The Nisei Veterans Memorial Center presents “How Hawaiʻi Changed America” author, Tom Coffman for its “An Afternoon with the Author” Zoom talk at 1:30 p.m. on Saturday, March 20.
The event is free and registration is accessible online under “what’s new” or by calling NVMC at 244-6862.
NVMC’s “An Afternoon with the Author” invites published fiction and non-fiction writers from around Hawaiʻi and the mainland to participate in discussion. The center hosts a different author each month to talk about their work, the story behind the story and their personal journey while writing their book.

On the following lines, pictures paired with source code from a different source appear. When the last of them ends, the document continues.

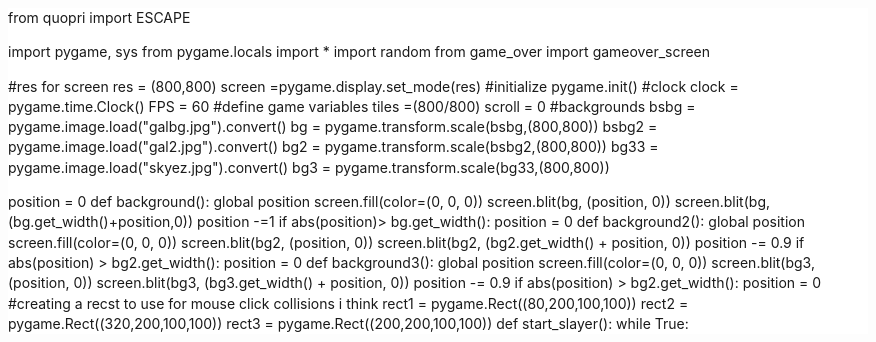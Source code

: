 from quopri import ESCAPE

import pygame, sys
from pygame.locals import *
import random
from game_over import gameover_screen

#res for screen
res = (800,800)
screen =pygame.display.set_mode(res)
#initialize
pygame.init()
#clock
clock = pygame.time.Clock()
FPS = 60
#define game variables
tiles =(800/800)
scroll = 0
#backgrounds
bsbg = pygame.image.load("galbg.jpg").convert()
bg = pygame.transform.scale(bsbg,(800,800))
bsbg2 = pygame.image.load("gal2.jpg").convert()
bg2 = pygame.transform.scale(bsbg2,(800,800))
bg33 = pygame.image.load("skyez.jpg").convert()
bg3 = pygame.transform.scale(bg33,(800,800))

position = 0
def background():
    global position
    screen.fill(color=(0, 0, 0))
    screen.blit(bg, (position, 0))
    screen.blit(bg,(bg.get_width()+position,0))
    position -=1
    if abs(position)> bg.get_width():
        position = 0
def background2():
    global position
    screen.fill(color=(0, 0, 0))
    screen.blit(bg2, (position, 0))
    screen.blit(bg2, (bg2.get_width() + position, 0))
    position -= 0.9
    if abs(position) > bg2.get_width():
        position = 0
def background3():
    global position
    screen.fill(color=(0, 0, 0))
    screen.blit(bg3, (position, 0))
    screen.blit(bg3, (bg3.get_width() + position, 0))
    position -= 0.9
    if abs(position) > bg2.get_width():
        position = 0
#creating a recst to use for mouse click collisions i think
rect1 = pygame.Rect((80,200,100,100))
rect2 = pygame.Rect((320,200,100,100))
rect3 = pygame.Rect((200,200,100,100))
def start_slayer():
    while True:
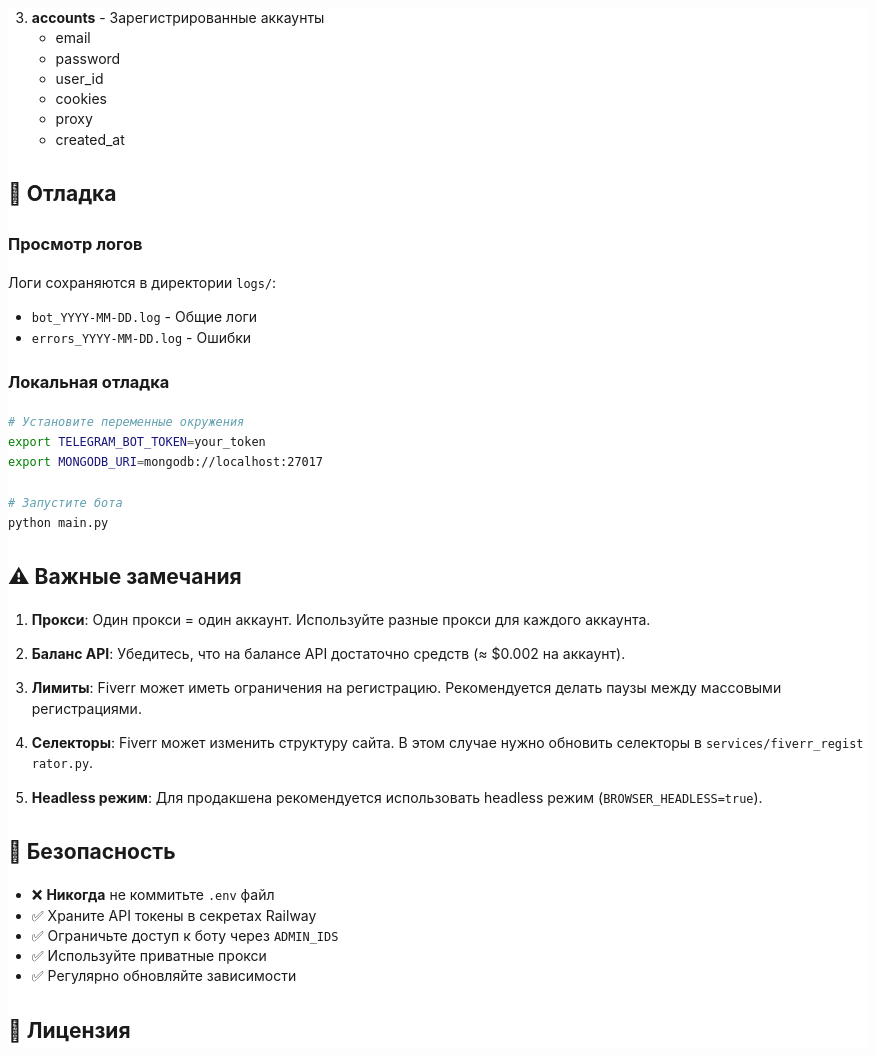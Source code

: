 3. **accounts** - Зарегистрированные аккаунты
   - email
   - password
   - user_id
   - cookies
   - proxy
   - created_at

## 🐛 Отладка

### Просмотр логов

Логи сохраняются в директории `logs/`:
- `bot_YYYY-MM-DD.log` - Общие логи
- `errors_YYYY-MM-DD.log` - Ошибки

### Локальная отладка

```bash
# Установите переменные окружения
export TELEGRAM_BOT_TOKEN=your_token
export MONGODB_URI=mongodb://localhost:27017

# Запустите бота
python main.py
```

## ⚠️ Важные замечания

1. **Прокси**: Один прокси = один аккаунт. Используйте разные прокси для каждого аккаунта.

2. **Баланс API**: Убедитесь, что на балансе API достаточно средств (≈ $0.002 на аккаунт).

3. **Лимиты**: Fiverr может иметь ограничения на регистрацию. Рекомендуется делать паузы между массовыми регистрациями.

4. **Селекторы**: Fiverr может изменить структуру сайта. В этом случае нужно обновить селекторы в `services/fiverr_registrator.py`.

5. **Headless режим**: Для продакшена рекомендуется использовать headless режим (`BROWSER_HEADLESS=true`).

## 🔐 Безопасность

- ❌ **Никогда** не коммитьте `.env` файл
- ✅ Храните API токены в секретах Railway
- ✅ Ограничьте доступ к боту через `ADMIN_IDS`
- ✅ Используйте приватные прокси
- ✅ Регулярно обновляйте зависимости

## 📝 Лицензия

About “How Hawaiʻi Changed America”:
Coffman’s “How Hawaiʻi Changed America” story begins in Honolulu in late 1939 inside the meetings of a self-styled Council for Interracial Unity. The primary figures are Charles Hemenway, “father” of the University of Hawaiʻi and his prize adherents from the interwar period, YMCA youth worker Hung Wai Ching and a brilliant young teacher, Shigeo Yoshida.
Together they are the heart of a group who believe that war will come soon, and that people in Hawaiʻi can organize to guide the community through it.
Their goals are to prevent a mass incarceration of the Japanese community and, in its stead, mobilize participation in the American war effort.
As the story develops, the conflict with Washington D.C. – including President Roosevelt – over issues of race and national origin become a chasm.
From this, Yoshida derives the group’s prophetic mantra, “How we get along during the war will determine how we get along when the war is over.”
How Hawaiʻi contrasts to the West Coast’s forced evacuation and incarceration of 120,000 people of Japanese ancestry, most of them American citizens, is at the heart of “How Hawaiʻi Changed America.”
Tom Coffman’s first window into Hawaiʻi was as chief political reporter of the Honolulu Star Bulletin from 1968-73. Since 1973, he has been an independent writer and producer. He received the State of Hawaiʻi Literary Award, three Hawaiʻi Publishers’ annual award for Best Nonfiction and numerous documentary film awards.
The connecting thread of his work is the social and political development of Hawaiʻi in context of the Pacific Rim. He has often been intimately involved in community projects.
He served on the storyline work group of the historical gallery of the Japanese Cultural Center of Hawaiʻi, as well as director/producer of its theme film, Ganbare. He likewise wrote and directed the Judiciary History Center’s film on martial law.